START Provided material
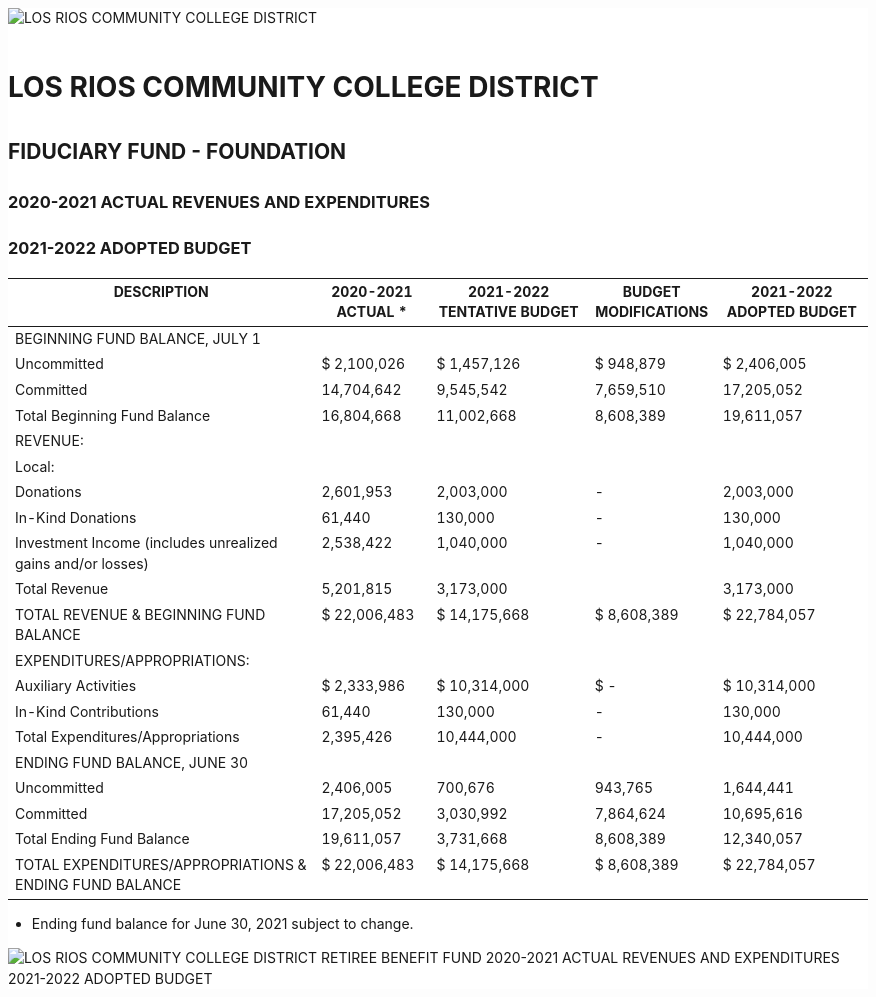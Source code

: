 ![LOS RIOS COMMUNITY COLLEGE DISTRICT](https://via.placeholder.com/150)

# LOS RIOS COMMUNITY COLLEGE DISTRICT
## FIDUCIARY FUND - FOUNDATION
### 2020-2021 ACTUAL REVENUES AND EXPENDITURES
### 2021-2022 ADOPTED BUDGET

| DESCRIPTION                                         | 2020-2021 ACTUAL * | 2021-2022 TENTATIVE BUDGET | BUDGET MODIFICATIONS | 2021-2022 ADOPTED BUDGET |
|-----------------------------------------------------|---------------------|---------------------------|----------------------|--------------------------|
| BEGINNING FUND BALANCE, JULY 1                     |                     |                           |                      |                          |
| Uncommitted                                         | $ 2,100,026         | $ 1,457,126               | $ 948,879            | $ 2,406,005              |
| Committed                                           | 14,704,642          | 9,545,542                 | 7,659,510            | 17,205,052               |
| Total Beginning Fund Balance                         | 16,804,668          | 11,002,668                | 8,608,389            | 19,611,057               |
| REVENUE:                                            |                     |                           |                      |                          |
| Local:                                             |                     |                           |                      |                          |
| Donations                                           | 2,601,953           | 2,003,000                 | -                    | 2,003,000                |
| In-Kind Donations                                   | 61,440              | 130,000                   | -                    | 130,000                  |
| Investment Income (includes unrealized gains and/or losses) | 2,538,422           | 1,040,000                 | -                    | 1,040,000                |
| Total Revenue                                       | 5,201,815           | 3,173,000                 |                      | 3,173,000                |
| TOTAL REVENUE & BEGINNING FUND BALANCE             | $ 22,006,483        | $ 14,175,668              | $ 8,608,389          | $ 22,784,057             |
| EXPENDITURES/APPROPRIATIONS:                        |                     |                           |                      |                          |
| Auxiliary Activities                                 | $ 2,333,986         | $ 10,314,000              | $ -                  | $ 10,314,000             |
| In-Kind Contributions                                | 61,440              | 130,000                   | -                    | 130,000                  |
| Total Expenditures/Appropriations                   | 2,395,426           | 10,444,000                | -                    | 10,444,000               |
| ENDING FUND BALANCE, JUNE 30                       |                     |                           |                      |                          |
| Uncommitted                                         | 2,406,005           | 700,676                   | 943,765              | 1,644,441                |
| Committed                                           | 17,205,052          | 3,030,992                 | 7,864,624            | 10,695,616               |
| Total Ending Fund Balance                           | 19,611,057          | 3,731,668                 | 8,608,389            | 12,340,057               |
| TOTAL EXPENDITURES/APPROPRIATIONS & ENDING FUND BALANCE | $ 22,006,483        | $ 14,175,668              | $ 8,608,389          | $ 22,784,057             |

* Ending fund balance for June 30, 2021 subject to change.

![LOS RIOS COMMUNITY COLLEGE DISTRICT RETIREE BENEFIT FUND 2020-2021 ACTUAL REVENUES AND EXPENDITURES 2021-2022 ADOPTED BUDGET](https://via.placeholder.com/768x993.png?text=LOS+RIOS+COMMUNITY+COLLEGE+DISTRICT+RETIRE+BENEFIT+FUND+2020-2021+ACTUAL+REVENUES+AND+EXPENDITURES+2021-2022+ADOPTED+BUDGET)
END Provided material
Work instruction: When a line of the entries contains "COLLEGE", it counts; say how many such lines there are, and nothing more.

Task output: 3